GIVEN RECORDS section start

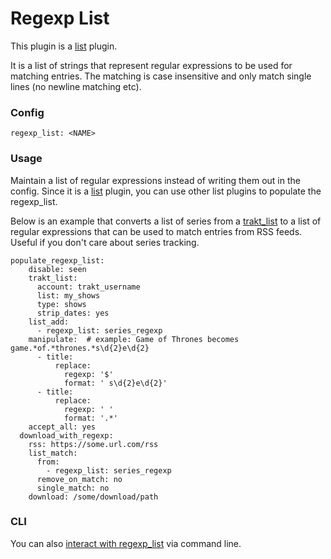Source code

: # Regexp List
This plugin is a [list](/Plugins/List) plugin.

It is a list of strings that represent regular expressions to be used for matching entries. The matching is case insensitive and only match single lines (no newline matching etc).

### Config
```
regexp_list: <NAME>
```

### Usage
Maintain a list of regular expressions instead of writing them out in the config. Since it is a [list](/Plugins/List) plugin, you can use other list plugins to populate the regexp_list.

Below is an example that converts a list of series from a [trakt_list](/Plugins/List/trakt_list) to a list of regular expressions that can be used to match entries from RSS feeds. Useful if you don't care about series tracking.

```
populate_regexp_list:
    disable: seen
    trakt_list:
      account: trakt_username
      list: my_shows
      type: shows
      strip_dates: yes
    list_add:
      - regexp_list: series_regexp
    manipulate:  # example: Game of Thrones becomes game.*of.*thrones.*s\d{2}e\d{2}
      - title:
          replace:
            regexp: '$'
            format: ' s\d{2}e\d{2}'
      - title:
          replace:
            regexp: ' '
            format: '.*'
    accept_all: yes
  download_with_regexp:
    rss: https://some.url.com/rss
    list_match:
      from:
        - regexp_list: series_regexp
      remove_on_match: no
      single_match: no
    download: /some/download/path
```
### CLI
You can also [interact with regexp_list](/CLI/regexp-list) via command line.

GIVEN RECORDS section end

→ **TASK GOAL**: Among the lines above, which hold the word "used"? Report each one.

→ **WRITTEN RESPONSE**:
It is a list of strings that represent regular expressions to be used for matching entries. The matching is case insensitive and only match single lines (no newline matching etc).
Below is an example that converts a list of series from a [trakt_list](/Plugins/List/trakt_list) to a list of regular expressions that can be used to match entries from RSS feeds. Useful if you don't care about series tracking.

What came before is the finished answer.